▶ [TO DO] Among the entries that follow, find every line with the word "create" and copy it.

(Data extracted from a collection)
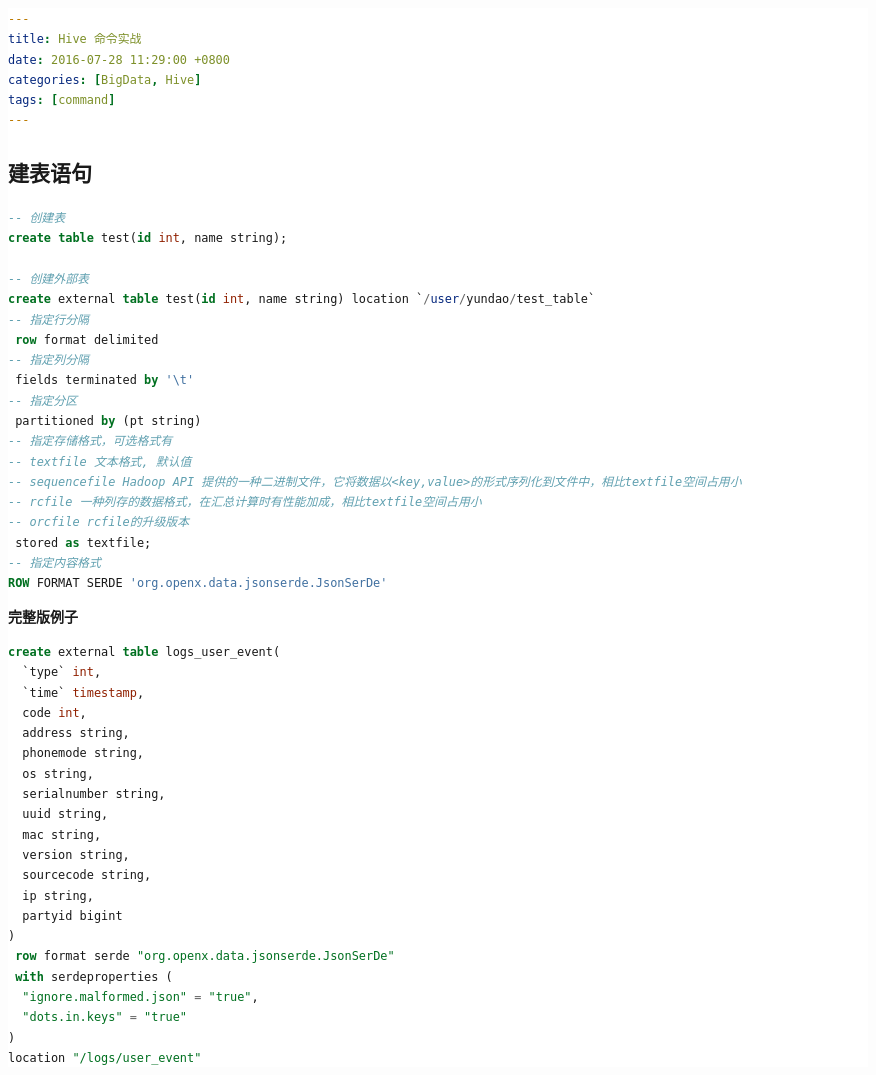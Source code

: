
 ```yaml
---
title: Hive 命令实战
date: 2016-07-28 11:29:00 +0800
categories: [BigData, Hive]
tags: [command]
---
```


## 建表语句
```sql
-- 创建表
create table test(id int, name string);

-- 创建外部表
create external table test(id int, name string) location `/user/yundao/test_table`
-- 指定行分隔
 row format delimited
-- 指定列分隔
 fields terminated by '\t'
-- 指定分区
 partitioned by (pt string)
-- 指定存储格式，可选格式有
-- textfile 文本格式, 默认值
-- sequencefile Hadoop API 提供的一种二进制文件，它将数据以<key,value>的形式序列化到文件中，相比textfile空间占用小
-- rcfile 一种列存的数据格式，在汇总计算时有性能加成，相比textfile空间占用小
-- orcfile rcfile的升级版本
 stored as textfile;
-- 指定内容格式
ROW FORMAT SERDE 'org.openx.data.jsonserde.JsonSerDe'
```

__完整版例子__
```sql
create external table logs_user_event(
  `type` int, 
  `time` timestamp, 
  code int, 
  address string, 
  phonemode string, 
  os string, 
  serialnumber string, 
  uuid string, 
  mac string, 
  version string, 
  sourcecode string, 
  ip string, 
  partyid bigint
) 
 row format serde "org.openx.data.jsonserde.JsonSerDe" 
 with serdeproperties (
  "ignore.malformed.json" = "true", 
  "dots.in.keys" = "true"
)
location "/logs/user_event"
```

▶ [FINISHED TASK]
create table test(id int, name string);
create external table test(id int, name string) location `/user/yundao/test_table`
create external table logs_user_event(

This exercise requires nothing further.